[Dataset entries]
BEGIN

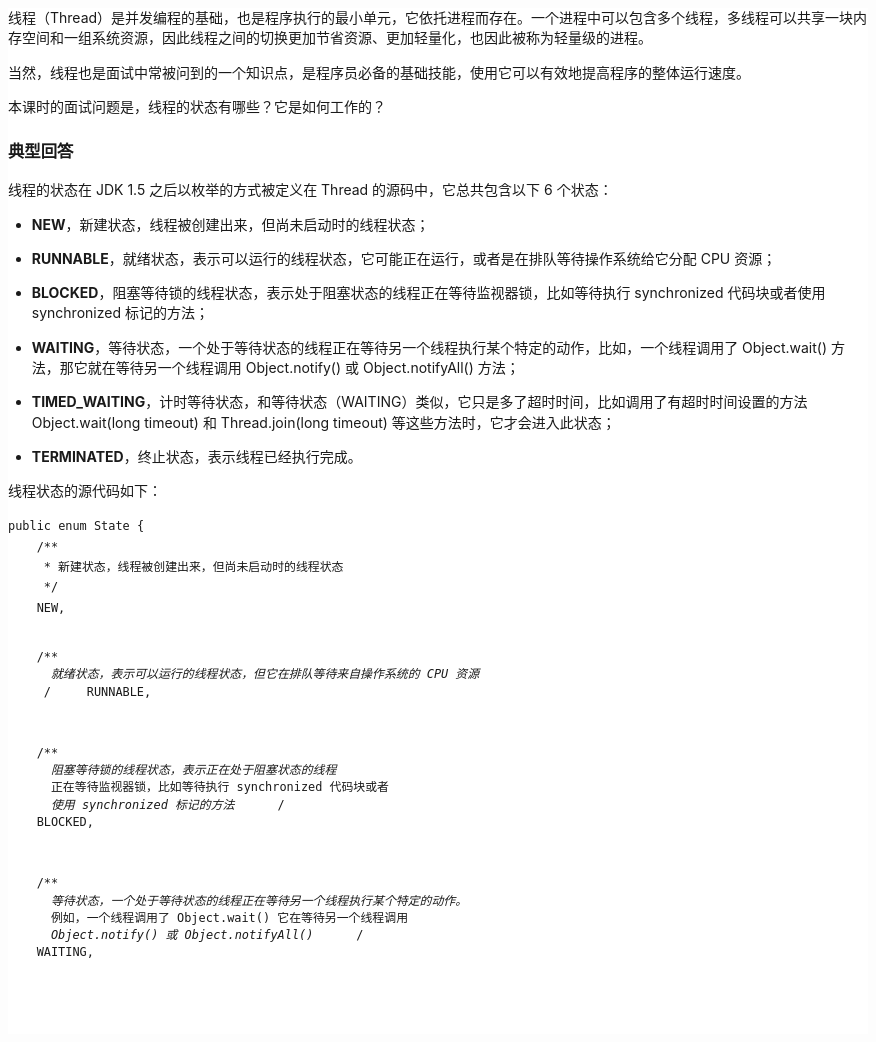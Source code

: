 <p data-nodeid="657" class="">线程（Thread）是并发编程的基础，也是程序执行的最小单元，它依托进程而存在。一个进程中可以包含多个线程，多线程可以共享一块内存空间和一组系统资源，因此线程之间的切换更加节省资源、更加轻量化，也因此被称为轻量级的进程。</p>
<p data-nodeid="658">当然，线程也是面试中常被问到的一个知识点，是程序员必备的基础技能，使用它可以有效地提高程序的整体运行速度。</p>
<p data-nodeid="659">本课时的面试问题是，线程的状态有哪些？它是如何工作的？</p>
<h3 data-nodeid="660">典型回答</h3>
<p data-nodeid="661">线程的状态在 JDK 1.5 之后以枚举的方式被定义在 Thread 的源码中，它总共包含以下 6 个状态：</p>
<ul data-nodeid="662">
<li data-nodeid="663">
<p data-nodeid="664"><strong data-nodeid="742">NEW</strong>，新建状态，线程被创建出来，但尚未启动时的线程状态；</p>
</li>
<li data-nodeid="665">
<p data-nodeid="666"><strong data-nodeid="747">RUNNABLE</strong>，就绪状态，表示可以运行的线程状态，它可能正在运行，或者是在排队等待操作系统给它分配 CPU 资源；</p>
</li>
<li data-nodeid="667">
<p data-nodeid="668"><strong data-nodeid="752">BLOCKED</strong>，阻塞等待锁的线程状态，表示处于阻塞状态的线程正在等待监视器锁，比如等待执行 synchronized 代码块或者使用 synchronized 标记的方法；</p>
</li>
<li data-nodeid="669">
<p data-nodeid="670"><strong data-nodeid="757">WAITING</strong>，等待状态，一个处于等待状态的线程正在等待另一个线程执行某个特定的动作，比如，一个线程调用了 Object.wait() 方法，那它就在等待另一个线程调用 Object.notify() 或 Object.notifyAll() 方法；</p>
</li>
<li data-nodeid="671">
<p data-nodeid="672"><strong data-nodeid="764">TIMED_WAITING</strong>，计时等待状态，和等待状态（WAITING）类似，它只是多了超时时间，比如调用了有超时时间设置的方法 Object.wait(long timeout) 和 Thread.join(long timeout) 等这些方法时，它才会进入此状态；</p>
</li>
<li data-nodeid="673">
<p data-nodeid="674"><strong data-nodeid="769">TERMINATED</strong>，终止状态，表示线程已经执行完成。</p>
</li>
</ul>
<p data-nodeid="675">线程状态的源代码如下：</p>
<pre class="lang-java" data-nodeid="676"><code data-language="java"><span class="hljs-keyword">public</span>&nbsp;<span class="hljs-keyword">enum</span>&nbsp;State&nbsp;{
&nbsp;&nbsp;&nbsp;&nbsp;<span class="hljs-comment">/**
&nbsp;&nbsp;&nbsp;&nbsp;&nbsp;*&nbsp;新建状态，线程被创建出来，但尚未启动时的线程状态
&nbsp;&nbsp;&nbsp;&nbsp;&nbsp;*/</span>
&nbsp;&nbsp;&nbsp;&nbsp;NEW,

&nbsp;&nbsp;&nbsp;&nbsp;<span class="hljs-comment">/**
&nbsp;&nbsp;&nbsp;&nbsp;&nbsp;*&nbsp;就绪状态，表示可以运行的线程状态，但它在排队等待来自操作系统的&nbsp;CPU&nbsp;资源
&nbsp;&nbsp;&nbsp;&nbsp;&nbsp;*/</span>
&nbsp;&nbsp;&nbsp;&nbsp;RUNNABLE,

&nbsp;&nbsp;&nbsp;&nbsp;<span class="hljs-comment">/**
&nbsp;&nbsp;&nbsp;&nbsp;&nbsp;*&nbsp;阻塞等待锁的线程状态，表示正在处于阻塞状态的线程
&nbsp;&nbsp;&nbsp;&nbsp;&nbsp;*&nbsp;正在等待监视器锁，比如等待执行&nbsp;synchronized&nbsp;代码块或者
&nbsp;&nbsp;&nbsp;&nbsp;&nbsp;*&nbsp;使用&nbsp;synchronized&nbsp;标记的方法
&nbsp;&nbsp;&nbsp;&nbsp;&nbsp;*/</span>
&nbsp;&nbsp;&nbsp;&nbsp;BLOCKED,

&nbsp;&nbsp;&nbsp;&nbsp;<span class="hljs-comment">/**
&nbsp;&nbsp;&nbsp;&nbsp;&nbsp;*&nbsp;等待状态，一个处于等待状态的线程正在等待另一个线程执行某个特定的动作。
&nbsp;&nbsp;&nbsp;&nbsp;&nbsp;*&nbsp;例如，一个线程调用了&nbsp;Object.wait()&nbsp;它在等待另一个线程调用
&nbsp;&nbsp;&nbsp;&nbsp;&nbsp;*&nbsp;Object.notify()&nbsp;或&nbsp;Object.notifyAll()
&nbsp;&nbsp;&nbsp;&nbsp;&nbsp;*/</span>
&nbsp;&nbsp;&nbsp;&nbsp;WAITING,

END

**The problem:**
Word for word, reproduce all of the entries above and omit the pictures.

**Solution for this exercise:**
Source code

: <p data-nodeid="657" class="">线程（Thread）是并发编程的基础，也是程序执行的最小单元，它依托进程而存在。一个进程中可以包含多个线程，多线程可以共享一块内存空间和一组系统资源，因此线程之间的切换更加节省资源、更加轻量化，也因此被称为轻量级的进程。</p>
<p data-nodeid="658">当然，线程也是面试中常被问到的一个知识点，是程序员必备的基础技能，使用它可以有效地提高程序的整体运行速度。</p>
<p data-nodeid="659">本课时的面试问题是，线程的状态有哪些？它是如何工作的？</p>
<h3 data-nodeid="660">典型回答</h3>
<p data-nodeid="661">线程的状态在 JDK 1.5 之后以枚举的方式被定义在 Thread 的源码中，它总共包含以下 6 个状态：</p>
<ul data-nodeid="662">
<li data-nodeid="663">
<p data-nodeid="664"><strong data-nodeid="742">NEW</strong>，新建状态，线程被创建出来，但尚未启动时的线程状态；</p>
</li>
<li data-nodeid="665">
<p data-nodeid="666"><strong data-nodeid="747">RUNNABLE</strong>，就绪状态，表示可以运行的线程状态，它可能正在运行，或者是在排队等待操作系统给它分配 CPU 资源；</p>
</li>
<li data-nodeid="667">
<p data-nodeid="668"><strong data-nodeid="752">BLOCKED</strong>，阻塞等待锁的线程状态，表示处于阻塞状态的线程正在等待监视器锁，比如等待执行 synchronized 代码块或者使用 synchronized 标记的方法；</p>
</li>
<li data-nodeid="669">
<p data-nodeid="670"><strong data-nodeid="757">WAITING</strong>，等待状态，一个处于等待状态的线程正在等待另一个线程执行某个特定的动作，比如，一个线程调用了 Object.wait() 方法，那它就在等待另一个线程调用 Object.notify() 或 Object.notifyAll() 方法；</p>
</li>
<li data-nodeid="671">
<p data-nodeid="672"><strong data-nodeid="764">TIMED_WAITING</strong>，计时等待状态，和等待状态（WAITING）类似，它只是多了超时时间，比如调用了有超时时间设置的方法 Object.wait(long timeout) 和 Thread.join(long timeout) 等这些方法时，它才会进入此状态；</p>
</li>
<li data-nodeid="673">
<p data-nodeid="674"><strong data-nodeid="769">TERMINATED</strong>，终止状态，表示线程已经执行完成。</p>
</li>
</ul>
<p data-nodeid="675">线程状态的源代码如下：</p>
<pre class="lang-java" data-nodeid="676"><code data-language="java"><span class="hljs-keyword">public</span>&nbsp;<span class="hljs-keyword">enum</span>&nbsp;State&nbsp;{
&nbsp;&nbsp;&nbsp;&nbsp;<span class="hljs-comment">/**
&nbsp;&nbsp;&nbsp;&nbsp;&nbsp;*&nbsp;新建状态，线程被创建出来，但尚未启动时的线程状态
&nbsp;&nbsp;&nbsp;&nbsp;&nbsp;*/</span>
&nbsp;&nbsp;&nbsp;&nbsp;NEW,

&nbsp;&nbsp;&nbsp;&nbsp;<span class="hljs-comment">/**
&nbsp;&nbsp;&nbsp;&nbsp;&nbsp;*&nbsp;就绪状态，表示可以运行的线程状态，但它在排队等待来自操作系统的&nbsp;CPU&nbsp;资源
&nbsp;&nbsp;&nbsp;&nbsp;&nbsp;*/</span>
&nbsp;&nbsp;&nbsp;&nbsp;RUNNABLE,

&nbsp;&nbsp;&nbsp;&nbsp;<span class="hljs-comment">/**
&nbsp;&nbsp;&nbsp;&nbsp;&nbsp;*&nbsp;阻塞等待锁的线程状态，表示正在处于阻塞状态的线程
&nbsp;&nbsp;&nbsp;&nbsp;&nbsp;*&nbsp;正在等待监视器锁，比如等待执行&nbsp;synchronized&nbsp;代码块或者
&nbsp;&nbsp;&nbsp;&nbsp;&nbsp;*&nbsp;使用&nbsp;synchronized&nbsp;标记的方法
&nbsp;&nbsp;&nbsp;&nbsp;&nbsp;*/</span>
&nbsp;&nbsp;&nbsp;&nbsp;BLOCKED,

&nbsp;&nbsp;&nbsp;&nbsp;<span class="hljs-comment">/**
&nbsp;&nbsp;&nbsp;&nbsp;&nbsp;*&nbsp;等待状态，一个处于等待状态的线程正在等待另一个线程执行某个特定的动作。
&nbsp;&nbsp;&nbsp;&nbsp;&nbsp;*&nbsp;例如，一个线程调用了&nbsp;Object.wait()&nbsp;它在等待另一个线程调用
&nbsp;&nbsp;&nbsp;&nbsp;&nbsp;*&nbsp;Object.notify()&nbsp;或&nbsp;Object.notifyAll()
&nbsp;&nbsp;&nbsp;&nbsp;&nbsp;*/</span>
&nbsp;&nbsp;&nbsp;&nbsp;WAITING,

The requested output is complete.